:: Entries provided ::
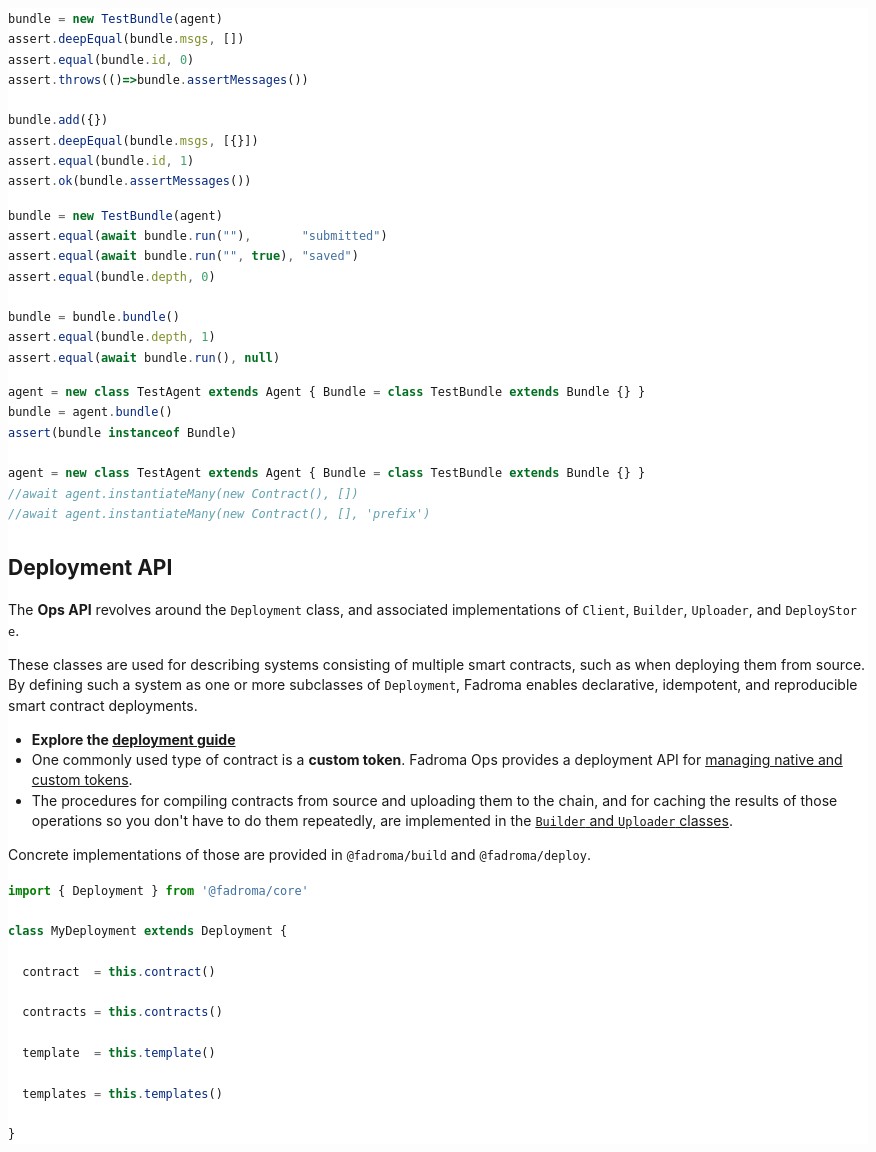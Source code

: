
 ```typescript
bundle = new TestBundle(agent)
assert.deepEqual(bundle.msgs, [])
assert.equal(bundle.id, 0)
assert.throws(()=>bundle.assertMessages())

bundle.add({})
assert.deepEqual(bundle.msgs, [{}])
assert.equal(bundle.id, 1)
assert.ok(bundle.assertMessages())
```

```typescript
bundle = new TestBundle(agent)
assert.equal(await bundle.run(""),       "submitted")
assert.equal(await bundle.run("", true), "saved")
assert.equal(bundle.depth, 0)

bundle = bundle.bundle()
assert.equal(bundle.depth, 1)
assert.equal(await bundle.run(), null)
```

```typescript
agent = new class TestAgent extends Agent { Bundle = class TestBundle extends Bundle {} }
bundle = agent.bundle()
assert(bundle instanceof Bundle)

agent = new class TestAgent extends Agent { Bundle = class TestBundle extends Bundle {} }
//await agent.instantiateMany(new Contract(), [])
//await agent.instantiateMany(new Contract(), [], 'prefix')
```

## Deployment API

The **Ops API** revolves around the `Deployment` class, and associated
implementations of `Client`, `Builder`, `Uploader`, and `DeployStore`.

These classes are used for describing systems consisting of multiple smart contracts,
such as when deploying them from source. By defining such a system as one or more
subclasses of `Deployment`, Fadroma enables declarative, idempotent, and reproducible
smart contract deployments.

* **Explore the [deployment guide](./spec/DeployingContracts.ts.md)**
* One commonly used type of contract is a **custom token**. Fadroma Ops provides
  a deployment API for [managing native and custom tokens](./spec/Tokens.ts.md).
* The procedures for compiling contracts from source and uploading them to the chain,
  and for caching the results of those operations so you don't have to do them repeatedly,
  are implemented in the [`Builder` and `Uploader` classes](./spec/BuildingAndUploading.ts.md).

Concrete implementations of those are provided in `@fadroma/build` and `@fadroma/deploy`.

```typescript
import { Deployment } from '@fadroma/core'

class MyDeployment extends Deployment {

  contract  = this.contract()

  contracts = this.contracts()

  template  = this.template()

  templates = this.templates()

}
```
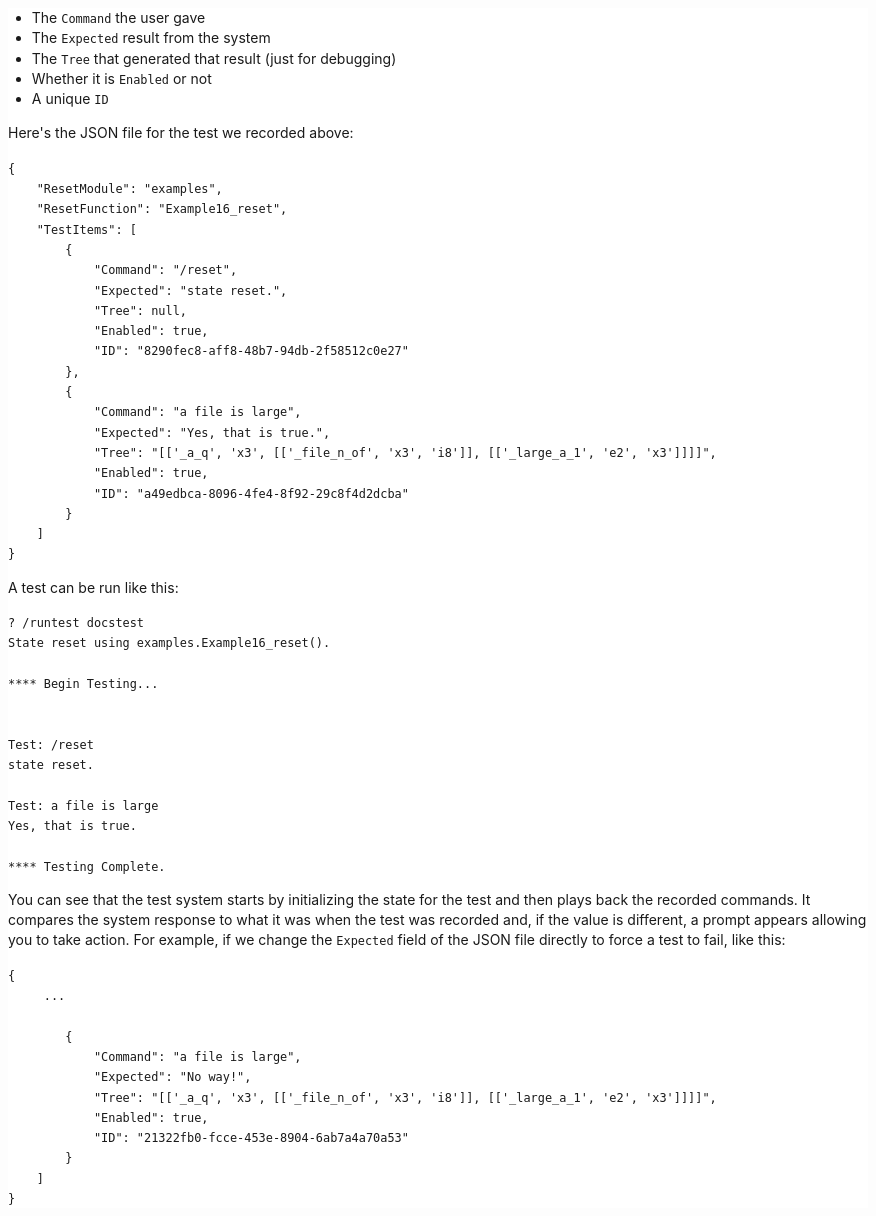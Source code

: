 
- The `Command` the user gave
- The `Expected` result from the system
- The `Tree` that generated that result (just for debugging)
- Whether it is `Enabled` or not 
- A unique `ID`

Here's the JSON file for the test we recorded above:
```
{
    "ResetModule": "examples",
    "ResetFunction": "Example16_reset",
    "TestItems": [
        {
            "Command": "/reset",
            "Expected": "state reset.",
            "Tree": null,
            "Enabled": true,
            "ID": "8290fec8-aff8-48b7-94db-2f58512c0e27"
        },
        {
            "Command": "a file is large",
            "Expected": "Yes, that is true.",
            "Tree": "[['_a_q', 'x3', [['_file_n_of', 'x3', 'i8']], [['_large_a_1', 'e2', 'x3']]]]",
            "Enabled": true,
            "ID": "a49edbca-8096-4fe4-8f92-29c8f4d2dcba"
        }
    ]
}
```

A test can be run like this:

```
? /runtest docstest
State reset using examples.Example16_reset().

**** Begin Testing...


Test: /reset
state reset.

Test: a file is large
Yes, that is true.

**** Testing Complete.
```

You can see that the test system starts by initializing the state for the test and then plays back the recorded commands. It compares the system response to what it was when the test was recorded and, if the value is different, a prompt appears allowing you to take action. For example, if we change the `Expected` field of the JSON file directly to force a test to fail, like this:

```
{
     ...
     
        {
            "Command": "a file is large",
            "Expected": "No way!",
            "Tree": "[['_a_q', 'x3', [['_file_n_of', 'x3', 'i8']], [['_large_a_1', 'e2', 'x3']]]]",
            "Enabled": true,
            "ID": "21322fb0-fcce-453e-8904-6ab7a4a70a53"
        }
    ]
}
```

:: Aim of the task ::
Write out all of the data above exactly, pictures excluded.

:: Your solution ::
Source code

:
 ```typescript
bundle = new TestBundle(agent)
assert.deepEqual(bundle.msgs, [])
assert.equal(bundle.id, 0)
assert.throws(()=>bundle.assertMessages())

bundle.add({})
assert.deepEqual(bundle.msgs, [{}])
assert.equal(bundle.id, 1)
assert.ok(bundle.assertMessages())
```

```typescript
bundle = new TestBundle(agent)
assert.equal(await bundle.run(""),       "submitted")
assert.equal(await bundle.run("", true), "saved")
assert.equal(bundle.depth, 0)

bundle = bundle.bundle()
assert.equal(bundle.depth, 1)
assert.equal(await bundle.run(), null)
```

```typescript
agent = new class TestAgent extends Agent { Bundle = class TestBundle extends Bundle {} }
bundle = agent.bundle()
assert(bundle instanceof Bundle)

agent = new class TestAgent extends Agent { Bundle = class TestBundle extends Bundle {} }
//await agent.instantiateMany(new Contract(), [])
//await agent.instantiateMany(new Contract(), [], 'prefix')
```

## Deployment API

The **Ops API** revolves around the `Deployment` class, and associated
implementations of `Client`, `Builder`, `Uploader`, and `DeployStore`.

These classes are used for describing systems consisting of multiple smart contracts,
such as when deploying them from source. By defining such a system as one or more
subclasses of `Deployment`, Fadroma enables declarative, idempotent, and reproducible
smart contract deployments.

* **Explore the [deployment guide](./spec/DeployingContracts.ts.md)**
* One commonly used type of contract is a **custom token**. Fadroma Ops provides
  a deployment API for [managing native and custom tokens](./spec/Tokens.ts.md).
* The procedures for compiling contracts from source and uploading them to the chain,
  and for caching the results of those operations so you don't have to do them repeatedly,
  are implemented in the [`Builder` and `Uploader` classes](./spec/BuildingAndUploading.ts.md).

Concrete implementations of those are provided in `@fadroma/build` and `@fadroma/deploy`.

```typescript
import { Deployment } from '@fadroma/core'

class MyDeployment extends Deployment {

  contract  = this.contract()

  contracts = this.contracts()

  template  = this.template()

  templates = this.templates()

}
```
Source code

: 
- The `Command` the user gave
- The `Expected` result from the system
- The `Tree` that generated that result (just for debugging)
- Whether it is `Enabled` or not 
- A unique `ID`

Here's the JSON file for the test we recorded above:
```
{
    "ResetModule": "examples",
    "ResetFunction": "Example16_reset",
    "TestItems": [
        {
            "Command": "/reset",
            "Expected": "state reset.",
            "Tree": null,
            "Enabled": true,
            "ID": "8290fec8-aff8-48b7-94db-2f58512c0e27"
        },
        {
            "Command": "a file is large",
            "Expected": "Yes, that is true.",
            "Tree": "[['_a_q', 'x3', [['_file_n_of', 'x3', 'i8']], [['_large_a_1', 'e2', 'x3']]]]",
            "Enabled": true,
            "ID": "a49edbca-8096-4fe4-8f92-29c8f4d2dcba"
        }
    ]
}
```

A test can be run like this:

```
? /runtest docstest
State reset using examples.Example16_reset().

**** Begin Testing...


Test: /reset
state reset.

Test: a file is large
Yes, that is true.

**** Testing Complete.
```

You can see that the test system starts by initializing the state for the test and then plays back the recorded commands. It compares the system response to what it was when the test was recorded and, if the value is different, a prompt appears allowing you to take action. For example, if we change the `Expected` field of the JSON file directly to force a test to fail, like this:

```
{
     ...
     
        {
            "Command": "a file is large",
            "Expected": "No way!",
            "Tree": "[['_a_q', 'x3', [['_file_n_of', 'x3', 'i8']], [['_large_a_1', 'e2', 'x3']]]]",
            "Enabled": true,
            "ID": "21322fb0-fcce-453e-8904-6ab7a4a70a53"
        }
    ]
}
```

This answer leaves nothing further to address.